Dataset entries
--

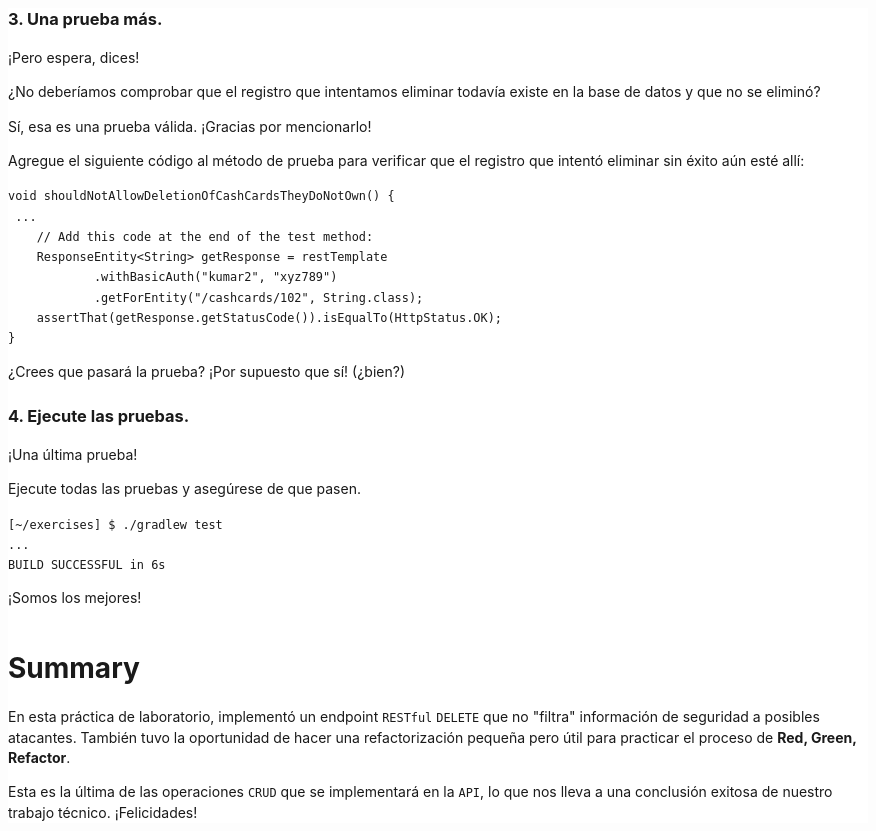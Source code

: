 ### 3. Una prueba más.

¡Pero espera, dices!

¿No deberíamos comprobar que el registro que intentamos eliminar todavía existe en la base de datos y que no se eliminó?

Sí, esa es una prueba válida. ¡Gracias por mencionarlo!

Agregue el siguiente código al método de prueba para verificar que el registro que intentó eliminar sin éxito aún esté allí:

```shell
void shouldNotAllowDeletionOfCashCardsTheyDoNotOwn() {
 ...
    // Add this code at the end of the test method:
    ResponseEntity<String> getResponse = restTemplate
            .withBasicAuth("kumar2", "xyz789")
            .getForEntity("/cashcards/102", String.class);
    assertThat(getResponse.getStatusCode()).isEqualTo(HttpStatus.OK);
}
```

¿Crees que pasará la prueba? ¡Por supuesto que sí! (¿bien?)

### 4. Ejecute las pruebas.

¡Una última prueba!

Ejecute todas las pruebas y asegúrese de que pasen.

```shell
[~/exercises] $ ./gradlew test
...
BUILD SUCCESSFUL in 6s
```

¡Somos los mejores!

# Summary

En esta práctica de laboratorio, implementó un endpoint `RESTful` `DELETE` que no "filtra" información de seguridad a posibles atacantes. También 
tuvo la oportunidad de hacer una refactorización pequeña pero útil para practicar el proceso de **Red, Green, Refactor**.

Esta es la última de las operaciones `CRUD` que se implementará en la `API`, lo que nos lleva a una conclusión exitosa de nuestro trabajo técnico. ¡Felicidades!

--

- [INSTRUCTIONS TO FOLLOW]: Every line of the data above should be repeated exactly. Omit the pictures.

- [COMPLETED EXERCISE]:
Source code

: ### 3. Una prueba más.

¡Pero espera, dices!

¿No deberíamos comprobar que el registro que intentamos eliminar todavía existe en la base de datos y que no se eliminó?

Sí, esa es una prueba válida. ¡Gracias por mencionarlo!

Agregue el siguiente código al método de prueba para verificar que el registro que intentó eliminar sin éxito aún esté allí:

```shell
void shouldNotAllowDeletionOfCashCardsTheyDoNotOwn() {
 ...
    // Add this code at the end of the test method:
    ResponseEntity<String> getResponse = restTemplate
            .withBasicAuth("kumar2", "xyz789")
            .getForEntity("/cashcards/102", String.class);
    assertThat(getResponse.getStatusCode()).isEqualTo(HttpStatus.OK);
}
```

¿Crees que pasará la prueba? ¡Por supuesto que sí! (¿bien?)

### 4. Ejecute las pruebas.

¡Una última prueba!

Ejecute todas las pruebas y asegúrese de que pasen.

```shell
[~/exercises] $ ./gradlew test
...
BUILD SUCCESSFUL in 6s
```

¡Somos los mejores!

# Summary

En esta práctica de laboratorio, implementó un endpoint `RESTful` `DELETE` que no "filtra" información de seguridad a posibles atacantes. También 
tuvo la oportunidad de hacer una refactorización pequeña pero útil para practicar el proceso de **Red, Green, Refactor**.

Esta es la última de las operaciones `CRUD` que se implementará en la `API`, lo que nos lleva a una conclusión exitosa de nuestro trabajo técnico. ¡Felicidades!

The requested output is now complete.